Il Capovillaggio illuminò lo scheletro colossale di un drago. Era raggomitolato su se stesso, le ossa bianchissime luccicavano illuminate dalla torcia.
«Quella sarebbe sua madre?» domandò Hienice indicando il fossile.
«Piuttosto magra», osservò Lyn.
«Un momento», disse Roxane al Capovillaggio. «Ci stai prendendo in giro? Anatomicamente è impossibile che una creatura del genere si sia accoppiata con un umano».
«Be’», disse il Capovillaggio. «Signorina forse lei ha poca esperienza di questo genere di cose, ma quando si è presentata da noi la madre di Ferda aveva forma umana. Sembrava una donna bellissima, ma era chiaro che si trattava di un demone».
«Eh?» disse Roxane.
«Bruciava qualsiasi cosa semplicemente toccandola», spiegò il Capovillaggio. «Dove posava i piedi non rimaneva che cenere. Comunque quel giorno si è presentata al villaggio completamente nuda e con un bel pancione. Volevamo scacciarla, ma abbiamo capito subito che non ci saremmo mai riusciti perché lei era un demone e sembrava anche piuttosto forte e poi perché voleva il nostro aiuto».
«Perché?» domandò Hienice.
«Era ferita», disse il Capovillaggio. «Gravemente. La testa, vedete, buona parte del collo era ridotta malissimo, stava morendo. Ha scelto un villaggio di umani per mettere al mondo suo figlio. All’inizio non capivamo perché, poi è venuto fuori Ferda e abbiamo capito».
«E il padre chi sarebbe?» domandò Roxane.
Il Capovillaggio si strinse nelle spalle: «Non lo sappiamo. Poi, subito dopo aver partorito, la madre del piccolo Ferda è venuta qui a morire ed è tornata alla sua forma originaria».

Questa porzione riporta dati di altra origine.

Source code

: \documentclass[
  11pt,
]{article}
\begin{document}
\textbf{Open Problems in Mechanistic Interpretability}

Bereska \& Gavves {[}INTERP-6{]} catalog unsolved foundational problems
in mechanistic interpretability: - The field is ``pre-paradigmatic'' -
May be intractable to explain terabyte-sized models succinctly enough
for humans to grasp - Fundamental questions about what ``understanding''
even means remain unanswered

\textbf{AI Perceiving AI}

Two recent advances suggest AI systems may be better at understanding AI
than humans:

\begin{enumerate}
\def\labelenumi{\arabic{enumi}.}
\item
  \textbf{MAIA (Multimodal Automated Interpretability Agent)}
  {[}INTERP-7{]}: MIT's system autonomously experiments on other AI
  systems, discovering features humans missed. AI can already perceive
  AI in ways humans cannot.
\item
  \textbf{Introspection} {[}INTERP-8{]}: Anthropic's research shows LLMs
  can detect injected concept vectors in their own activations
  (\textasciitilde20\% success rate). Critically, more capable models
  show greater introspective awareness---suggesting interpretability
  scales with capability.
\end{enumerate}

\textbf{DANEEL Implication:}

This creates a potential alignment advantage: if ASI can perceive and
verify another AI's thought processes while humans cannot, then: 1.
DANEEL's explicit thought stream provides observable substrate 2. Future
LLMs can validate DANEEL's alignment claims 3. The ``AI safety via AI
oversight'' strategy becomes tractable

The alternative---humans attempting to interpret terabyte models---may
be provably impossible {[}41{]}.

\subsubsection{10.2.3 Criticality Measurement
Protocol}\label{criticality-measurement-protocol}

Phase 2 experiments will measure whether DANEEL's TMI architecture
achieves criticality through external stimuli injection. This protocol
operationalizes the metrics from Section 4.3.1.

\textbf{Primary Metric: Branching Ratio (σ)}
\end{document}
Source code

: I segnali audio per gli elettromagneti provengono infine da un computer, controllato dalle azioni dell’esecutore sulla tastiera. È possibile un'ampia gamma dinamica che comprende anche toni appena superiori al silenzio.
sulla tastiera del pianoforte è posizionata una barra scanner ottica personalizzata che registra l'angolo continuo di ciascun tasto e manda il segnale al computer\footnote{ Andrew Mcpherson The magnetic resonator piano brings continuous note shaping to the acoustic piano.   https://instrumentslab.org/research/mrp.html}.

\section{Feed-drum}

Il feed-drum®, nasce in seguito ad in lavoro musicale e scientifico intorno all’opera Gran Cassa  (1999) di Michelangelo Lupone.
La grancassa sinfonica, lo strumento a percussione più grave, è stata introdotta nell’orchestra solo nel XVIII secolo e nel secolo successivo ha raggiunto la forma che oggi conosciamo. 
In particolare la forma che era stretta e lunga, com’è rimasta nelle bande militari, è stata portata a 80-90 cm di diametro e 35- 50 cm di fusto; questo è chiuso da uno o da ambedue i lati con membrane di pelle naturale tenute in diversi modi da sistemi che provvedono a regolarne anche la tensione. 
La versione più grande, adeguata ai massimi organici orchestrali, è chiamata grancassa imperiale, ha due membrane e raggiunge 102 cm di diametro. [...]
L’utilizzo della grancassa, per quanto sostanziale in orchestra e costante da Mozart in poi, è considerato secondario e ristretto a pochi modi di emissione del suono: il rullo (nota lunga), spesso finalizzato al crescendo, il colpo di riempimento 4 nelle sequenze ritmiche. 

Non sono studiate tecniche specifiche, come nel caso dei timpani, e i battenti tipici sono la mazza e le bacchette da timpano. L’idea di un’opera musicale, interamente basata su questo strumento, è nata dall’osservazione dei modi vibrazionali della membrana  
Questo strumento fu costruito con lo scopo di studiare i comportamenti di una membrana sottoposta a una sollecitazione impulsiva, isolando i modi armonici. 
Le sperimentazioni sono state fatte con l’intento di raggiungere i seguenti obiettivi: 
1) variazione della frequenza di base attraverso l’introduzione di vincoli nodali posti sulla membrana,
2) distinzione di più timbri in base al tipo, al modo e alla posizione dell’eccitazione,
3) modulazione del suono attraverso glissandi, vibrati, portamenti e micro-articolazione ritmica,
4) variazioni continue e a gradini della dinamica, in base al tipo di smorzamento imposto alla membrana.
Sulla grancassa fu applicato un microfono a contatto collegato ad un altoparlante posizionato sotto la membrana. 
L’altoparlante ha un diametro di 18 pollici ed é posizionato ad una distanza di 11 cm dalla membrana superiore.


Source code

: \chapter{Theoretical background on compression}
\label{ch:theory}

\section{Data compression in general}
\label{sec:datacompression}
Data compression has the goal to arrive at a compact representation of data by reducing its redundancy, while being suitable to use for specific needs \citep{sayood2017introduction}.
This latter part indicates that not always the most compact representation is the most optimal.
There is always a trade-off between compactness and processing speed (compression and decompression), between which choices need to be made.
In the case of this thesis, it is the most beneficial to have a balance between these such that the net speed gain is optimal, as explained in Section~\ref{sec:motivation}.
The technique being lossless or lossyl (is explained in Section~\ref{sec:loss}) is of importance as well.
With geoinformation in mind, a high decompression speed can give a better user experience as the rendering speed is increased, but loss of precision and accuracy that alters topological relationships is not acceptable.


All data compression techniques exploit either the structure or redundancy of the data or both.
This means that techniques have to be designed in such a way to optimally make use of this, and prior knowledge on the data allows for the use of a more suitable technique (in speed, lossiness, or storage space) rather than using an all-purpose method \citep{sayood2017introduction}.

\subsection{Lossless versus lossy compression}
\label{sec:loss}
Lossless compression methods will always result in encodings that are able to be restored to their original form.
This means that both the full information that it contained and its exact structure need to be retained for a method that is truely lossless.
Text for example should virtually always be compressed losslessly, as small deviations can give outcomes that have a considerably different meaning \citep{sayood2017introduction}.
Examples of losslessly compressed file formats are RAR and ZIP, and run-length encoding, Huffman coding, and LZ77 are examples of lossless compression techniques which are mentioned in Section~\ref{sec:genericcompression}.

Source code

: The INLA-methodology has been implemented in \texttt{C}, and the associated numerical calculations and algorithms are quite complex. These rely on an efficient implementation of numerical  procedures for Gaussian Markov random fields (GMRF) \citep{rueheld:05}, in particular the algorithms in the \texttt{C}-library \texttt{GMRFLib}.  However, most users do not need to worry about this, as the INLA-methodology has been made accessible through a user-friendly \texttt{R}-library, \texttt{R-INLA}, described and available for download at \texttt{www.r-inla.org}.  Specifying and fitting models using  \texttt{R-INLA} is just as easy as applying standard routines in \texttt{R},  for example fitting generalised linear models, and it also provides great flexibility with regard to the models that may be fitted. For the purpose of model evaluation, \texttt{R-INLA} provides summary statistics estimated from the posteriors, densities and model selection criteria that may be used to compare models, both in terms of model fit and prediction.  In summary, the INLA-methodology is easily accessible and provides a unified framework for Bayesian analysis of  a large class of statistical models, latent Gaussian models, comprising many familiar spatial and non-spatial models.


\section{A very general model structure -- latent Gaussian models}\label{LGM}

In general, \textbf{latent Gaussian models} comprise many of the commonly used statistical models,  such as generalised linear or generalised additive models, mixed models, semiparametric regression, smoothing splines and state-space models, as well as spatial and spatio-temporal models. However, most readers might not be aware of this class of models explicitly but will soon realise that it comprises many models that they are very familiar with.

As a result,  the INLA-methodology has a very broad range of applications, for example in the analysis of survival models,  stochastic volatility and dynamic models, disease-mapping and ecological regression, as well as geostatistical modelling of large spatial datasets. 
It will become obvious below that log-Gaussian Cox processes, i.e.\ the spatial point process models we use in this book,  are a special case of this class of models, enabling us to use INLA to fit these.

«Perfetto, vecchio scemo», disse Ferda. «Non avevamo deciso di non dirlo a nessuno?»
«Idiota», disse il Capovillaggio. «Dopo questa storia strappalacrime queste tre faranno a gara per venire a letto con te!»
«Queste tre sono mostri», rispose Ferda. «Te ne sei accorto, vecchio erotomane?»
«Razzista!» strillò il Capovillaggio.
«Rincoglionito!» rispose Ferda.
«Chi sarebbe il mostro?!» protestò Roxane.
«A questo punto devo fare una confessione», disse Lyn arrossendo e indicando Ferda. «Aspetto un bambino, da lui».
«Smettila di dire scemenze…» disse Ferda.
«Umano», intervenne Hienice. «Ho deciso. Mi accoppierò con te».
«Hai visto?» disse il Capovillaggio indicando le tre streghe. «Io ho fatto dieci figli così, ascolta un cretino!»
«Noi due non eravamo sposati?» domandò Roxane inferocita.
Le tre streghe si guardarono in cagnesco, poi cominciò lo scontro.